In the first of a series of tweets, Ikhwanweb said “we support peaceful protests and strong opposition; low protester turnout today indicates lack of support among Egyptians unlike #Jan25.” This provoked a number of reactions including “it seems your TV sets are not working,” and “video evidence from Tahrir strongly circumvents your statement; comfortably 300,000 with more coming.”
Activist and Twitter user Omar Kamel said, “they were trying to twist the situation. These were desperate tweets.” He added, “It became clear that there were more people on the ground than when we kicked out Mubarak and they claim that there was low support; it was ridiculous.”
Kamel said the tweets “reminded me of the state media attitude towards the first million man march.

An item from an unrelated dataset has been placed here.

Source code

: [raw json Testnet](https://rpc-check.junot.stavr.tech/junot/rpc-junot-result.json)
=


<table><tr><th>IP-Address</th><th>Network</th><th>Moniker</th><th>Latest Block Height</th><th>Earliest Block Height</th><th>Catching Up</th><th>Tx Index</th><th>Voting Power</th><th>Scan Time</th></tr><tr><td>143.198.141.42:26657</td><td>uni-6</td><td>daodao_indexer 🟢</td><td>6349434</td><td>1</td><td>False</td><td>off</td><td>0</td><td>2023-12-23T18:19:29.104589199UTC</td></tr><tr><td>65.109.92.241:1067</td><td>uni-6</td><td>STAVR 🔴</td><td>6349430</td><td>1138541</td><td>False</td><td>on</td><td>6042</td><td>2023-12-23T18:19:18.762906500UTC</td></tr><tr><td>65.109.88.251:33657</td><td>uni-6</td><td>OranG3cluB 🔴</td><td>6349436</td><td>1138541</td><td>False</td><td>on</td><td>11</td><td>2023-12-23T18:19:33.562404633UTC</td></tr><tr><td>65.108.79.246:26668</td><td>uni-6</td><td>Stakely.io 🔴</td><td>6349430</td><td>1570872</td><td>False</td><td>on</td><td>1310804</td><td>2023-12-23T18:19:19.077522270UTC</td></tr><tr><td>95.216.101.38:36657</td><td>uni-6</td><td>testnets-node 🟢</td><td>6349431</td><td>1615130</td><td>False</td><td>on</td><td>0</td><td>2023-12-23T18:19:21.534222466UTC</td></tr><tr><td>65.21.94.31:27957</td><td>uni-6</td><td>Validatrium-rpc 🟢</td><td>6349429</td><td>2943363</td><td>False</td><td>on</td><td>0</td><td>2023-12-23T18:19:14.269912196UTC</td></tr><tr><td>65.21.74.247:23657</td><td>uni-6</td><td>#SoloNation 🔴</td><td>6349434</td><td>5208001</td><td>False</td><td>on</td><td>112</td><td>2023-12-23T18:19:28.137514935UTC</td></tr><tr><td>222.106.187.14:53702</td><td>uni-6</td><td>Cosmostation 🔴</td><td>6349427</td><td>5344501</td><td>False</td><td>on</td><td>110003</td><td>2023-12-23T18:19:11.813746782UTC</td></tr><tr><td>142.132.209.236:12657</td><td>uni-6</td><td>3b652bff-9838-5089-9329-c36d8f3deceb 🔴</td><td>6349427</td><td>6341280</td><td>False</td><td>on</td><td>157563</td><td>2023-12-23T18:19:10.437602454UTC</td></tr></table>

They said there were several thousand when there were so many more.”
Ikhwanweb prompted more responses when it said “we respect the opposition right to protest, but it’s clear that political aspirations and ideological differences with Ikhwan is the spirit of Tahrir today.”
One Twitter user replied, “your talk is no different from what Mubarak said on 25 January about the protesters with agendas!”
One hour later Ikhwanweb posted, “when ordinary Egyptians across the nation see pro-Mubarak felols [remnants] protesting in Tahrir along with Islamist rivals, they know this isn’t 25 January.” The reference to pro-Mubarak supporters and the 25 January revolution only served to further incite the wrath of the Twitter community.
One tweeter responded, “we all know it’s not 25 January. It’s 27 November. It’s almost two years later and it’s not anti-Mubarak. It’s anti-dictator.”
Another replied, “aren’t you ashamed?”
Ikhwanweb were unavailable for comment.